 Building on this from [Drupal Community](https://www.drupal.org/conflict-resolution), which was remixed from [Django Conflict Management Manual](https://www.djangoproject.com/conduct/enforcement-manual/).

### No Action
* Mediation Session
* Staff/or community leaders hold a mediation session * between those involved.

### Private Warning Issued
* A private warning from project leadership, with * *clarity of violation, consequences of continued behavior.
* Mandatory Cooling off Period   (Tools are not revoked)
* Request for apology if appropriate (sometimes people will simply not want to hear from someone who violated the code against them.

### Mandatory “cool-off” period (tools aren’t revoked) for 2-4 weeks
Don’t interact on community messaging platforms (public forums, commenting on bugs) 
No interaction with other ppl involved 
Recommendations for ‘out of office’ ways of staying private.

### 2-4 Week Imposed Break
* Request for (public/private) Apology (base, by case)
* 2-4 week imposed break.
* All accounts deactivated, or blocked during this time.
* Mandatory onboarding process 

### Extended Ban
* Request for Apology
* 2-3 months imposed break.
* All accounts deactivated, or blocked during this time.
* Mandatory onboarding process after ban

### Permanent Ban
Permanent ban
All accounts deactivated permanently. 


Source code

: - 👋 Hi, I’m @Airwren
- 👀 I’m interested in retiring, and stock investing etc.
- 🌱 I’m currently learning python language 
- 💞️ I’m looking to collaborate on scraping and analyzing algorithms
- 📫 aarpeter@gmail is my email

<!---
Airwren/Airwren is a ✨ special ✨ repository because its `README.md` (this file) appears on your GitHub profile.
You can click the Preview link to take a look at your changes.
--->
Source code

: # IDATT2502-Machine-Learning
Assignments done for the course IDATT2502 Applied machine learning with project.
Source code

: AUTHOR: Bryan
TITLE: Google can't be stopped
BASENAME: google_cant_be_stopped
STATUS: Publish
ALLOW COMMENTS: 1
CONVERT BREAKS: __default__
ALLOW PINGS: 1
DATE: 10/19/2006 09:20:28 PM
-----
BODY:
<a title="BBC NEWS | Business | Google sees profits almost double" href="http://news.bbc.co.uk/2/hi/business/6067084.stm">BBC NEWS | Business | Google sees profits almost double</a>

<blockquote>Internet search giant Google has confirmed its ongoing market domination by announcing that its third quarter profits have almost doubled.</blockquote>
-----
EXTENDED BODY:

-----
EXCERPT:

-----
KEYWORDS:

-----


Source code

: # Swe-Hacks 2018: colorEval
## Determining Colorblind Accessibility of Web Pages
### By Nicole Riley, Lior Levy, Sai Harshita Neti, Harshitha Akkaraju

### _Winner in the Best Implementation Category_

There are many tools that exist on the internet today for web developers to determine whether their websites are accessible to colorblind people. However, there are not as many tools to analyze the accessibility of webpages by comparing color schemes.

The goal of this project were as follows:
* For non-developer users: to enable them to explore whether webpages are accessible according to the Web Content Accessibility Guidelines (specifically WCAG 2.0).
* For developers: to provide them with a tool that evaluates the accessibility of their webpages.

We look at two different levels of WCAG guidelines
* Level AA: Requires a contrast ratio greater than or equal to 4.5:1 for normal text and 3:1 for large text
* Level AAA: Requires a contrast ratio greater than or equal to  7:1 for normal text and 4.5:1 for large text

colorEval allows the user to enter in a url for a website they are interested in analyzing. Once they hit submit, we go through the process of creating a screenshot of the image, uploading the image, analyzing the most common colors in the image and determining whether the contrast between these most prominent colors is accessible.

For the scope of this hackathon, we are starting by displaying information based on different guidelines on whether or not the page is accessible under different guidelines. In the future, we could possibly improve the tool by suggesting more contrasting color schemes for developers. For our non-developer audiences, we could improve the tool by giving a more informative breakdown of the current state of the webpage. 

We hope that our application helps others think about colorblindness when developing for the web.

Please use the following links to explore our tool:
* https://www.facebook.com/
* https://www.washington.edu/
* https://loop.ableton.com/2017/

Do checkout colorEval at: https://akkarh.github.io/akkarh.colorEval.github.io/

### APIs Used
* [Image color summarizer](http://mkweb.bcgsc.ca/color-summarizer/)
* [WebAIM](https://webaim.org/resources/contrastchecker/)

※

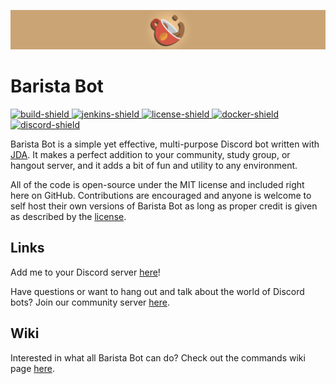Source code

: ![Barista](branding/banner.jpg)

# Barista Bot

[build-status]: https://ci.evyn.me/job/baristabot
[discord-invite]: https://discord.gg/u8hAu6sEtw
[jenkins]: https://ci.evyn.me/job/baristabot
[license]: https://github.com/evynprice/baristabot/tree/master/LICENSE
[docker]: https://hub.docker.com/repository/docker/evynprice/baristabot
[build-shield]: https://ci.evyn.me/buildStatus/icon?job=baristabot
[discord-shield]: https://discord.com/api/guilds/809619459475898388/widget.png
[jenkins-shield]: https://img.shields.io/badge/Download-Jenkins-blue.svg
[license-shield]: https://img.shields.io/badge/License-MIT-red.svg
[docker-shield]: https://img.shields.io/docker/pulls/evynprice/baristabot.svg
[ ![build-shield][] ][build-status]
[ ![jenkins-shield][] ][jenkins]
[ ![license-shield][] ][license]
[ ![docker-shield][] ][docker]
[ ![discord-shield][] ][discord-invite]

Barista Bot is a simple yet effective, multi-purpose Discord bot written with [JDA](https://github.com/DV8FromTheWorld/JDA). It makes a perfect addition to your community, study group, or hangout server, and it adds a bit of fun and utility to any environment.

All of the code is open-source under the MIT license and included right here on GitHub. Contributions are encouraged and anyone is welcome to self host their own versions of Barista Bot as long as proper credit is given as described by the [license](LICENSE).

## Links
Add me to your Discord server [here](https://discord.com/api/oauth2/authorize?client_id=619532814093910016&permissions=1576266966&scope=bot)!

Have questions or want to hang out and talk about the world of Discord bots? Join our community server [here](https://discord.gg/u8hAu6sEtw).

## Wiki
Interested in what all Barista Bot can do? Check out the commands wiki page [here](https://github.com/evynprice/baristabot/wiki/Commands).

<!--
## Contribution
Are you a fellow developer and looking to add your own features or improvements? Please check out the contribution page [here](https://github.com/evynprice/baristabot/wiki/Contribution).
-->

※

» **Problem statement**:
Scan the material above for the word "want", and copy each line where it appears.

» **Response to this task**:
* Request for apology if appropriate (sometimes people will simply not want to hear from someone who violated the code against them.
Have questions or want to hang out and talk about the world of Discord bots? Join our community server [here](https://discord.gg/u8hAu6sEtw).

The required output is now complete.